# Chapter 40 - Google Cloud Dataflow
## Building Machine Learning and Deep Learning Models on Google Cloud Platform
### Ekaba Bisong

In [17]:
from google.colab import auth
auth.authenticate_user()
print('Authenticated')

Authenticated


In [18]:
# configure GCP project
project_id = 'ekabasandbox'
!gcloud config set project {project_id}

Updated property [core/project].


In [0]:
%%bash
pip install apache-beam[gcp]



In [0]:
import apache_beam as beam
from apache_beam.io import ReadFromText
from apache_beam.io import WriteToText

In [0]:
# replace parameters with your entries
staging_location = 'gs://ekaba-test-data/staging'
temp_location = 'gs://ekaba-test-data/temp'
job_name = 'dataflow-crypto'
project_id = 'ekabasandbox'
source_bucket = 'ekaba-test-data'
target_bucket = 'ekaba-test-data'

In [0]:
def run(project, source_bucket, target_bucket):
    import csv

    options = {
        'staging_location': staging_location,
        'temp_location': temp_location,
        'job_name': job_name,
        'project': project,
        'max_num_workers': 24,
        'teardown_policy': 'TEARDOWN_ALWAYS',
        'no_save_main_session': True,
        'runner': 'DataflowRunner'
      }
    options = beam.pipeline.PipelineOptions(flags=[], **options)
    
    crypto_dataset = 'gs://{}/crypto-markets.csv'.format(source_bucket)
    processed_ds = 'gs://{}/transformed-crypto-bitcoin'.format(target_bucket)

    pipeline = beam.Pipeline(options=options)

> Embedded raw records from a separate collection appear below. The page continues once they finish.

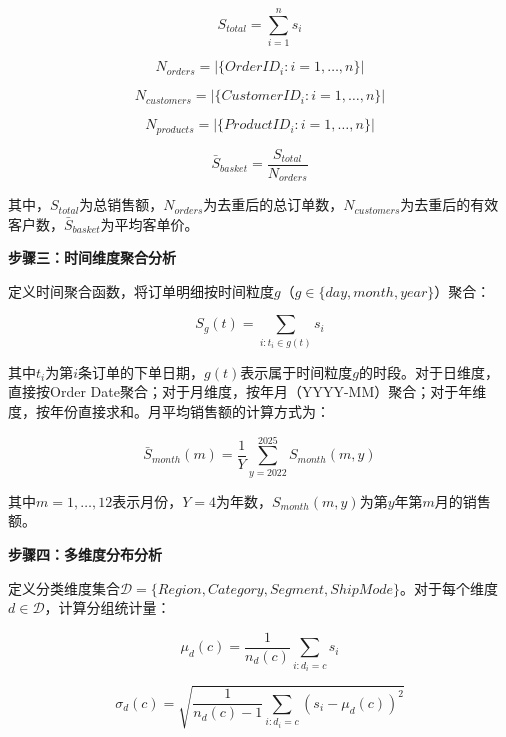 \begin{equation}
S_{total} = \sum_{i=1}^{n} s_i
\end{equation}

\begin{equation}
N_{orders} = \left|\{OrderID_i : i=1,\ldots,n\}\right|
\end{equation}

\begin{equation}
N_{customers} = \left|\{CustomerID_i : i=1,\ldots,n\}\right|
\end{equation}

\begin{equation}
N_{products} = \left|\{ProductID_i : i=1,\ldots,n\}\right|
\end{equation}

\begin{equation}
\bar{S}_{basket} = \frac{S_{total}}{N_{orders}}
\end{equation}

其中，$S_{total}$为总销售额，$N_{orders}$为去重后的总订单数，$N_{customers}$为去重后的有效客户数，$\bar{S}_{basket}$为平均客单价。

\textbf{步骤三：时间维度聚合分析}

定义时间聚合函数，将订单明细按时间粒度$g$（$g \in \{day, month, year\}$）聚合：

\begin{equation}
S_g(t) = \sum_{i: t_i \in g(t)} s_i
\end{equation}

其中$t_i$为第$i$条订单的下单日期，$g(t)$表示属于时间粒度$g$的时段。对于日维度，直接按Order Date聚合；对于月维度，按年月（YYYY-MM）聚合；对于年维度，按年份直接求和。月平均销售额的计算方式为：

\begin{equation}
\bar{S}_{month}(m) = \frac{1}{Y} \sum_{y=2022}^{2025} S_{month}(m, y)
\end{equation}

其中$m=1,\ldots,12$表示月份，$Y=4$为年数，$S_{month}(m, y)$为第$y$年第$m$月的销售额。

\textbf{步骤四：多维度分布分析}

定义分类维度集合$\mathcal{D} = \{Region, Category, Segment, ShipMode\}$。对于每个维度$d \in \mathcal{D}$，计算分组统计量：

\begin{equation}
\mu_d(c) = \frac{1}{n_d(c)} \sum_{i: d_i = c} s_i
\end{equation}

\begin{equation}
\sigma_d(c) = \sqrt{\frac{1}{n_d(c)-1} \sum_{i: d_i = c} (s_i - \mu_d(c))^2}
\end{equation}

    # 0:slug, 3:date, 5:open, 6:high, 7:low, 8:close
    rows = (
        pipeline |
            'Read from bucket' >> ReadFromText(crypto_dataset) |
            'Tokenize as csv columns' >> beam.Map(lambda line: next(csv.reader([line]))) |
            'Select columns' >> beam.Map(lambda fields: (fields[0], fields[3], fields[5], fields[6], fields[7], fields[8])) |
            'Filter bitcoin rows' >> beam.Filter(lambda row: row[0] == 'bitcoin')
        )
        
    combined = (
        rows |
            'Write to bucket' >> beam.Map(lambda (slug, date, open, high, low, close): '{},{},{},{},{},{}'.format(
                slug, date, open, high, low, close)) |
            WriteToText(
                file_path_prefix=processed_ds,
                file_name_suffix=".csv", num_shards=2,
                shard_name_template="-SS-of-NN",
                header='slug, date, open, high, low, close')
        )

    pipeline.run()

In [22]:
if __name__ == '__main__':
     print 'Run pipeline on the cloud'
     run(project=project_id, source_bucket=source_bucket, target_bucket=target_bucket)

Run pipeline on the cloud